Sports: Football Rugby Swimming Wrestling

Target muscles

The latissimus dorsi drive the pull from a long, stretched position. The rhomboids and middle trapezius retract the scapulae through the top of the rep. The posterior deltoids contribute meaningfully when the elbows track wide; the biceps brachii, brachialis, and brachioradialis assist at the elbow. The spinal erectors and the glute and hamstring complex work isometrically to maintain the hinge position — this is why a bent-over row often feels like a low-back lift even when the focus is the upper back.

How to perform

Setup

Stand with feet hip-width apart, bar over the mid-foot. Hinge at the hips with a slight knee bend until the torso is roughly 45 degrees from horizontal — closer to parallel for more upper-back emphasis, more upright for lats. Grip the bar slightly outside the legs with a double-overhand grip. Shoulders pulled down and back, chest proud, lower back in a neutral arch. Big breath, brace.

Execution

Pull the bar toward the lower chest or upper abdomen by driving the elbows back and slightly out. Squeeze the shoulder blades together at the top — a hard one-second contraction. Lower the bar under control to a fully stretched position; let the lats lengthen rather than dropping into a slump. Don't yank with the lower back to start the rep, and don't let the torso rise more than a degree or two during the pull — if you're bouncing the torso to move the bar, the load is too heavy. Exhale at the top of each rep.

Common mistakes

  • Standing the torso up to use the lower back as a lever. Pick a torso angle and stay there.
  • Pulling the bar to the upper chest or chin — this is an upright row, not a bent-over row. Pull to the lower chest or stomach.
  • Rounding the lower back at the bottom. Maintain the neutral arch. If you can't, lighten the load or work your hinge first.
  • Stopping the rep two inches short of the chest because the weight got heavy. Touch or near-touch every rep, or count it as a fail.
  • Using straps before you've earned them. Build the grip first, then add straps for the heaviest sets — not for warm-ups.
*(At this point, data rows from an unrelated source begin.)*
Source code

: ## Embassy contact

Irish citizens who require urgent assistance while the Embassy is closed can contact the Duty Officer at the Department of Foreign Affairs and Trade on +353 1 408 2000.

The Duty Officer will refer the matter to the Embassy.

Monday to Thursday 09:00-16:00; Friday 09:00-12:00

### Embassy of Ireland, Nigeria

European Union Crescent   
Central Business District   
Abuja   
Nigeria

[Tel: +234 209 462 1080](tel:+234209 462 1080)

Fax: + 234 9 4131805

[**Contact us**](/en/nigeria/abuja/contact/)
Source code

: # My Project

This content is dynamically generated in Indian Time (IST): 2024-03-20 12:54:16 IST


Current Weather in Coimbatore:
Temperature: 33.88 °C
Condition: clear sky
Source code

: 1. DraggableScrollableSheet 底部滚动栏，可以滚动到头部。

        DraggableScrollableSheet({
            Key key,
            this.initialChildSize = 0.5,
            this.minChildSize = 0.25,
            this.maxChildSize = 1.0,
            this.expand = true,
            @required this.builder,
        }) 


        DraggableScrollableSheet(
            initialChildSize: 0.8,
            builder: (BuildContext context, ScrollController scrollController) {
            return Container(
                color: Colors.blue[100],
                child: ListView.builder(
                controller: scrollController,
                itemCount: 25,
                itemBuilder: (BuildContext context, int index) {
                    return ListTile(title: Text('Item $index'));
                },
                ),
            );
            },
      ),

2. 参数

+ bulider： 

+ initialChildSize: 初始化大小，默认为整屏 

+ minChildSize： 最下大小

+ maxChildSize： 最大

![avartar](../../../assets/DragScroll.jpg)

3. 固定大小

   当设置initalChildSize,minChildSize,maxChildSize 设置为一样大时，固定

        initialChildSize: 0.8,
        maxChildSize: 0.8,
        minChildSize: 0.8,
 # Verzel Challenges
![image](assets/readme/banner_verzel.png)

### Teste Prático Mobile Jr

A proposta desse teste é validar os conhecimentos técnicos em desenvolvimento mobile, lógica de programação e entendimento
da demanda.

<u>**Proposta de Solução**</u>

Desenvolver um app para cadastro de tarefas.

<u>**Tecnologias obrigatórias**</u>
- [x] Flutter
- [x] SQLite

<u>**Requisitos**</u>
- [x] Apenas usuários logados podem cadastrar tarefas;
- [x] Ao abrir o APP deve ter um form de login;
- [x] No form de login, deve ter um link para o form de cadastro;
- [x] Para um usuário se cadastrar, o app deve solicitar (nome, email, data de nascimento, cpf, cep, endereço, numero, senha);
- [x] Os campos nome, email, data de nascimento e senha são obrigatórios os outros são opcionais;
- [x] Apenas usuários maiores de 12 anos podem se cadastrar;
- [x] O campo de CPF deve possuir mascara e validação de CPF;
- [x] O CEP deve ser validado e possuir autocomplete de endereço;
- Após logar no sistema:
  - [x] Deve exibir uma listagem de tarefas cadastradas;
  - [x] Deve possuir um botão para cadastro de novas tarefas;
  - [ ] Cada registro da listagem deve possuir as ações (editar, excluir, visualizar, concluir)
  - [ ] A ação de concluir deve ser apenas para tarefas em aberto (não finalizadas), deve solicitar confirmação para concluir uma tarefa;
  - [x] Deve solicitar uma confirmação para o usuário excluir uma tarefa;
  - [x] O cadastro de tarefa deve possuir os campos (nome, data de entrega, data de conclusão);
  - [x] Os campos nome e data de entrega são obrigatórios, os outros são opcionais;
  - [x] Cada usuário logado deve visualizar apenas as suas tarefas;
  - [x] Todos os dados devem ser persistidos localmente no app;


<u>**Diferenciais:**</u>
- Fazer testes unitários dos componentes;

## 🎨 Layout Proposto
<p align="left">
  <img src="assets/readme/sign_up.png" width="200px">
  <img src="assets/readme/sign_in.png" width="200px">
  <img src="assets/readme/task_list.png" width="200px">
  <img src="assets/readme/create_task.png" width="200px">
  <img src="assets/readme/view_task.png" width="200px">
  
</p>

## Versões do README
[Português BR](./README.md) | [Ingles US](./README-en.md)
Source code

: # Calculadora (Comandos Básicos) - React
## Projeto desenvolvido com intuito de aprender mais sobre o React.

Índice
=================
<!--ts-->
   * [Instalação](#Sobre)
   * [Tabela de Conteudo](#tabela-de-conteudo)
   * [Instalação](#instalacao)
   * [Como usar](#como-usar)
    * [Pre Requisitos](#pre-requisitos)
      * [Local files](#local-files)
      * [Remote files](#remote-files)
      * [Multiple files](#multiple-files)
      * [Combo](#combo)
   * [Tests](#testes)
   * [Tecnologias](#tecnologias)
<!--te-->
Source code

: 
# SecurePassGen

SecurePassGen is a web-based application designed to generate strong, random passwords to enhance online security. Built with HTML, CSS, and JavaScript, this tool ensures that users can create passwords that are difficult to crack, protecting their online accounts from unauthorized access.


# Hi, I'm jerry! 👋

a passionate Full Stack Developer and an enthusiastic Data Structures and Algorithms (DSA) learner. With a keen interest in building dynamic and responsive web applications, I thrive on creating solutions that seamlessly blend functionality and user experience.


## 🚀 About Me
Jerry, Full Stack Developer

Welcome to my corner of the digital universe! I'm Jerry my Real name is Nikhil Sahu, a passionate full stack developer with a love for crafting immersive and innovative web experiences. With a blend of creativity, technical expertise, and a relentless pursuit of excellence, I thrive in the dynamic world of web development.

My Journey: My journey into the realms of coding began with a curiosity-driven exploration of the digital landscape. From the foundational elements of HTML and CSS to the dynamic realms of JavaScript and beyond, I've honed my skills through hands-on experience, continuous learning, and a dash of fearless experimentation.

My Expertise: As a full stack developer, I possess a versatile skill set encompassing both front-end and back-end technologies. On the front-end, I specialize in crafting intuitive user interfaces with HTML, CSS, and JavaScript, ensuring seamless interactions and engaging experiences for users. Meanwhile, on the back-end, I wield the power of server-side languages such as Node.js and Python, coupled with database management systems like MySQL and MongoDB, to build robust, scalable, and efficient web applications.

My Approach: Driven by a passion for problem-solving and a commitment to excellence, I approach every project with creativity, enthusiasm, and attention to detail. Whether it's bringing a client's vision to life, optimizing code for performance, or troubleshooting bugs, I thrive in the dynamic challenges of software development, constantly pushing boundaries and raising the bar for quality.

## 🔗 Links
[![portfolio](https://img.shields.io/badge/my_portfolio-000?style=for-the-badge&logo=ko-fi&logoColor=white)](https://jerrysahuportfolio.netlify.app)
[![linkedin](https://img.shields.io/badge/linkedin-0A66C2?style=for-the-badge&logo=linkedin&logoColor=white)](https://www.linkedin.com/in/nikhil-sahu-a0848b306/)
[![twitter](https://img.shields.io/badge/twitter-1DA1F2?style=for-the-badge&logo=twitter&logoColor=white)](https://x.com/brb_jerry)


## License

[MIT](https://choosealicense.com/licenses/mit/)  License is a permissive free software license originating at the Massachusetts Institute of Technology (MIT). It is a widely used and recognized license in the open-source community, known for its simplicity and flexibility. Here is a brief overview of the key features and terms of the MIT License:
Progressions and regressions

Regress with chest-supported rows (Pendlay, T-bar with chest pad, seal row) to remove the lower-back limitation while building back strength. Once the back work is solid, add bent-over rows back in. To progress, cycle in Pendlay rows (bar comes to a dead stop on the floor between reps), Yates rows (more upright torso, underhand grip, more biceps), and snatch-grip rows for an extra rangy stretch. Adding straps lets you out-pull your grip on the heaviest top sets.

Programming notes

Pair bent-over rows with bench press for upper-body balance: 3-4 sets of 6-10 reps, two days a week. Hard sets here build a thicker back than any machine row, but they're systemically taxing — don't program them the day before a heavy deadlift. As an accessory after a deadlift session, drop to lighter loads (4 sets of 10-12) and focus on the upper-back contraction rather than total weight on the bar.